ENTRIES SHOWN:

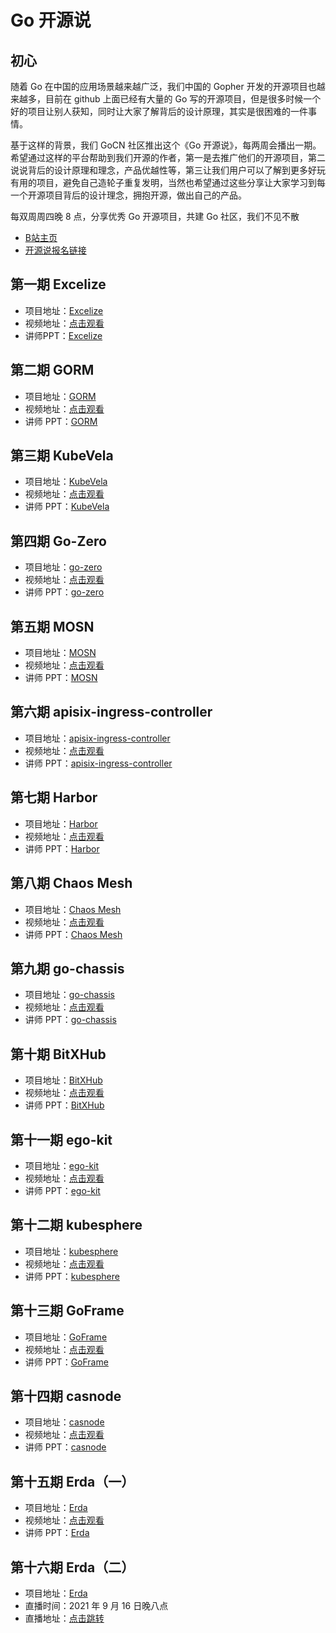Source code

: # **Go 开源说**

## 初心
随着 Go 在中国的应用场景越来越广泛，我们中国的 Gopher 开发的开源项目也越来越多，目前在 github 上面已经有大量的 Go 写的开源项目，但是很多时候一个好的项目让别人获知，同时让大家了解背后的设计原理，其实是很困难的一件事情。

基于这样的背景，我们 GoCN 社区推出这个《Go 开源说》，每两周会播出一期。希望通过这样的平台帮助到我们开源的作者，第一是去推广他们的开源项目，第二说说背后的设计原理和理念，产品优越性等，第三让我们用户可以了解到更多好玩有用的项目，避免自己造轮子重复发明，当然也希望通过这些分享让大家学习到每一个开源项目背后的设计理念，拥抱开源，做出自己的产品。

每双周周四晚 8 点，分享优秀 Go 开源项目，共建 Go 社区，我们不见不散

* [B站主页](https://space.bilibili.com/436361287)
* [开源说报名链接](https://wj.qq.com/s2/7795935/28a4)

## 第一期 Excelize

* 项目地址：[Excelize](https://github.com/360EntSecGroup-Skylar/excelize)
* 视频地址：[点击观看](https://www.bilibili.com/video/BV1Xh411Z7s3)
* 讲师PPT：[Excelize](https://github.com/gocn/opentalk/tree/main/1_Excelize)

## 第二期 GORM

* 项目地址：[GORM](https://github.com/go-gorm/gorm)
* 视频地址：[点击观看](https://www.bilibili.com/video/BV1ST4y1T7NR)
* 讲师 PPT：[GORM](https://github.com/gocn/opentalk/tree/main/2_GORM)

## 第三期 KubeVela

* 项目地址：[KubeVela](https://github.com/oam-dev/kubevela)
* 视频地址：[点击观看](https://www.bilibili.com/video/BV1Tf4y1k7Ny)
* 讲师 PPT：[KubeVela](https://github.com/gocn/opentalk/tree/main/3_KubeVela)

## 第四期 Go-Zero

* 项目地址：[go-zero](https://github.com/tal-tech/go-zero)
* 视频地址：[点击观看](https://www.bilibili.com/video/BV1Jy4y127Xu)
* 讲师 PPT：[go-zero](https://github.com/gocn/opentalk/tree/main/4_go-zero)

## 第五期 MOSN

* 项目地址：[MOSN](https://github.com/mosn/mosn)
* 视频地址：[点击观看](https://www.bilibili.com/video/BV1ut4y1z7Lz)
* 讲师 PPT：[MOSN](https://github.com/gocn/opentalk/tree/main/5_mosn)

## 第六期 apisix-ingress-controller
* 项目地址：[apisix-ingress-controller](https://github.com/apache/apisix-ingress-controller)
* 视频地址：[点击观看](https://www.bilibili.com/video/BV1Jf4y167dn)
* 讲师 PPT：[apisix-ingress-controller](https://github.com/gocn/opentalk/tree/main/6_ApiSix_ingress)

## 第七期 Harbor
* 项目地址：[Harbor](https://github.com/goharbor/harbor)
* 视频地址：[点击观看](https://www.bilibili.com/video/BV1cK4y1T7kD)
* 讲师 PPT：[Harbor](https://github.com/gocn/opentalk/tree/main/7_Harbor)

## 第八期 Chaos Mesh
* 项目地址：[Chaos Mesh](https://github.com/chaos-mesh/chaos-mesh)
* 视频地址：[点击观看](https://www.bilibili.com/video/BV1PX4y1g728)
* 讲师 PPT：[Chaos Mesh](https://github.com/gocn/opentalk/tree/main/8_Chaos_Mesh)

## 第九期 go-chassis
* 项目地址：[go-chassis](https://github.com/go-chassis/go-chassis)
* 视频地址：[点击观看](https://www.bilibili.com/video/BV1vK4y1o7kL)
* 讲师 PPT：[go-chassis](https://github.com/gocn/opentalk/tree/main/9_goChassis)

## 第十期 BitXHub
* 项目地址：[BitXHub](https://github.com/meshplus/bitxhub)
* 视频地址：[点击观看](https://www.bilibili.com/video/BV12V411E7Ke) 
* 讲师 PPT：[BitXHub](https://github.com/gocn/opentalk/tree/main/10_BitXHub)

## 第十一期 ego-kit
* 项目地址：[ego-kit](https://github.com/gotomicro/ego-kit)
* 视频地址：[点击观看](https://www.bilibili.com/video/BV175411u7rG) 
* 讲师 PPT：[ego-kit](https://github.com/gocn/opentalk/tree/main/11_ego-kit)

## 第十二期 kubesphere
* 项目地址：[kubesphere](https://github.com/kubesphere/kubesphere)
* 视频地址：[点击观看](https://www.bilibili.com/video/BV17X4y1w7iF) 
* 讲师 PPT：[kubesphere](https://github.com/gocn/opentalk/tree/main/12_Kubesphere)

## 第十三期 GoFrame
* 项目地址：[GoFrame](https://github.com/gogf/gf)
* 视频地址：[点击观看](https://www.bilibili.com/video/BV1yw411o7NE) 
* 讲师 PPT：[GoFrame](https://github.com/gocn/opentalk/tree/main/13_GoFrame)

## 第十四期 casnode
* 项目地址：[casnode](https://github.com/casbin/casnode)
* 视频地址：[点击观看](https://www.bilibili.com/video/BV1Mw411R7CJ) 
* 讲师 PPT：[casnode](https://github.com/gocn/opentalk/tree/main/14_casnode)

## 第十五期 Erda（一）
* 项目地址：[Erda](https://github.com/erda-project/erda)
* 视频地址：[点击观看](https://www.bilibili.com/video/BV1hX4y1F7nP) 
* 讲师 PPT：[Erda](https://github.com/gocn/opentalk/tree/main/15_Erda)

## 第十六期 Erda（二）
* 项目地址：[Erda](https://github.com/erda-project/erda)
* 直播时间：2021 年 9 月 16 日晚八点
* 直播地址：[点击跳转](https://live.bilibili.com/21878276)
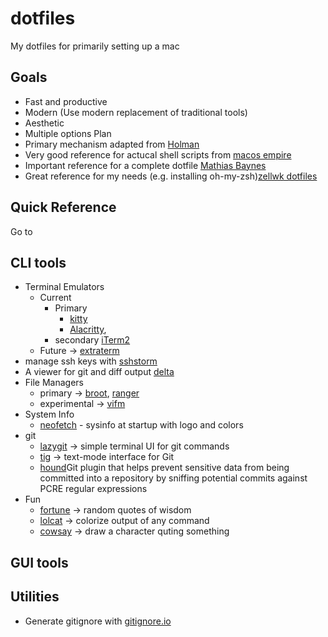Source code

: # dotfiles
My dotfiles for primarily setting up a mac

## Goals
- Fast and productive
- Modern (Use modern replacement of traditional tools)
- Aesthetic
- Multiple options
  Plan
- Primary mechanism adapted from [Holman](https://github.com/holman/dotfiles)
- Very good reference for actucal shell scripts from [macos empire](https://github.com/sam-hosseini/dotfiles/blob/master/bootstrap.sh)
- Important reference for a complete dotfile [Mathias Baynes](https://github.com/mathiasbynens/dotfiles)
- Great reference for my needs (e.g. installing oh-my-zsh)[zellwk dotfiles](https://github.com/zellwk/dotfiles/blob/master/install.sh)

## Quick Reference
Go to

## CLI tools
- Terminal Emulators
  - Current
    - Primary
      - [kitty](https://github.com/kovidgoyal/kitty)
      - [Alacritty](https://github.com/alacritty/alacritty),
    - secondary [iTerm2](https://www.iterm2.com)
  - Future -> [extraterm](https://github.com/sedwards2009/extraterm)
- manage ssh keys with [sshstorm](https://stormssh.readthedocs.io/en/master/)
- A viewer for git and diff output [delta](https://github.com/dandavison/delta#installation)
- File Managers
  - primary -> [broot](https://github.com/Canop/broot), [ranger](https://github.com/ranger/ranger)
  - experimental -> [vifm](https://github.com/vifm/vifm)
- System Info
  - [neofetch](https://github.com/dylanaraps/neofetch) - sysinfo at startup with logo and colors
- git
  - [lazygit](https://github.com/jesseduffield/lazygit) -> simple terminal UI for git commands
  - [tig](https://github.com/jonas/tig) -> text-mode interface for Git
  - [hound](https://github.com/ezekg/git-hound)Git plugin that helps prevent sensitive data from being committed into a repository by sniffing potential commits against PCRE regular expressions
- Fun
  - [fortune](https://en.wikipedia.org/wiki/Fortune_(Unix)) -> random quotes of wisdom
  - [lolcat](https://github.com/busyloop/lolcat) -> colorize output of any command
  - [cowsay](https://en.wikipedia.org/wiki/Cowsay) -> draw a character quting something

## GUI tools

## Utilities
- Generate gitignore with [gitignore.io](https://www.toptal.com/developers/gitignore)
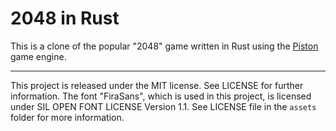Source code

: 2048 in Rust
============

This is a clone of the popular "2048" game written in Rust using the [Piston][1] game engine.




---------
This project is released under the MIT license. See LICENSE for further information.
The font "FiraSans", which is used in this project, is licensed under SIL OPEN FONT LICENSE Version 1.1. See LICENSE file in the `assets` folder for more information.

[1]: https://github.com/PistonDevelopers/piston
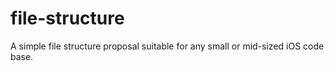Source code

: # file-structure
A simple file structure proposal suitable for any small or mid-sized iOS code base.
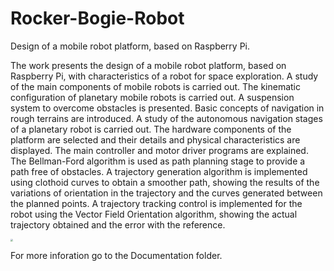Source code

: # Rocker-Bogie-Robot

Design of a mobile robot platform, based on Raspberry Pi.

The work presents the design of a mobile robot platform, based on Raspberry Pi, with characteristics of a robot for space exploration. A study of the main components
of mobile robots is carried out. The kinematic configuration of planetary mobile robots is carried out. A suspension system to overcome obstacles is presented. Basic
concepts of navigation in rough terrains are introduced. A study of the autonomous navigation stages of a planetary robot is carried out. The hardware components of the
platform are selected and their details and physical characteristics are displayed. The main controller and motor driver programs are explained. The Bellman-Ford algorithm
is used as path planning stage to provide a path free of obstacles. A trajectory generation algorithm is implemented using clothoid curves to obtain a smoother path,
showing the results of the variations of orientation in the trajectory and the curves generated between the planned points. A trajectory tracking control is implemented for the robot using the Vector Field Orientation algorithm, showing the actual trajectory obtained and the error with the reference.

<img src="\Images\20180628_084812.jpg" style="zoom: 25%;" />



For more inforation go to the Documentation folder.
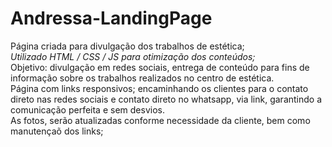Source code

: # Andressa-LandingPage

Página criada para divulgação dos trabalhos de estética;<br>
<i>Utilizado HTML / CSS / JS para otimização dos conteúdos;</i><br>
Objetivo: divulgação em redes sociais, entrega de conteúdo para fins de informação sobre os trabalhos realizados no centro de estética.<br>
Página com links responsivos; encaminhando os clientes para o contato direto nas redes sociais e contato direto no whatsapp, via link, garantindo a comunicação perfeita e sem desvios.<br>
As fotos, serão atualizadas conforme necessidade da cliente, bem como manutençaõ dos links;
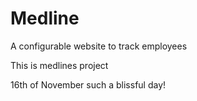 # Medline
A configurable website to track employees

This is medlines project 

16th of November such a blissful day! 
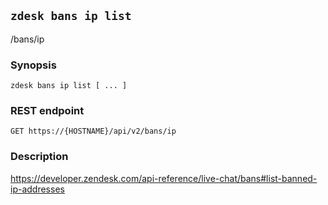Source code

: ## `zdesk bans ip list`

/bans/ip

### Synopsis

    zdesk bans ip list [ ... ]

### REST endpoint

    GET https://{HOSTNAME}/api/v2/bans/ip

### Description

https://developer.zendesk.com/api-reference/live-chat/bans#list-banned-ip-addresses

PROBLEM DETAILS:
Each line from the one that contains "- [tig](https://github.com/jonas/tig) ->" down to the one that contains "This project is" is to be returned exactly as it stands above, both ends included, with pictures removed.

EXERCISE SOLUTION:
  - [tig](https://github.com/jonas/tig) -> text-mode interface for Git
  - [hound](https://github.com/ezekg/git-hound)Git plugin that helps prevent sensitive data from being committed into a repository by sniffing potential commits against PCRE regular expressions
- Fun
  - [fortune](https://en.wikipedia.org/wiki/Fortune_(Unix)) -> random quotes of wisdom
  - [lolcat](https://github.com/busyloop/lolcat) -> colorize output of any command
  - [cowsay](https://en.wikipedia.org/wiki/Cowsay) -> draw a character quting something

## GUI tools

## Utilities
- Generate gitignore with [gitignore.io](https://www.toptal.com/developers/gitignore)
Source code

: 2048 in Rust
============

This is a clone of the popular "2048" game written in Rust using the [Piston][1] game engine.




---------
This project is released under the MIT license. See LICENSE for further information.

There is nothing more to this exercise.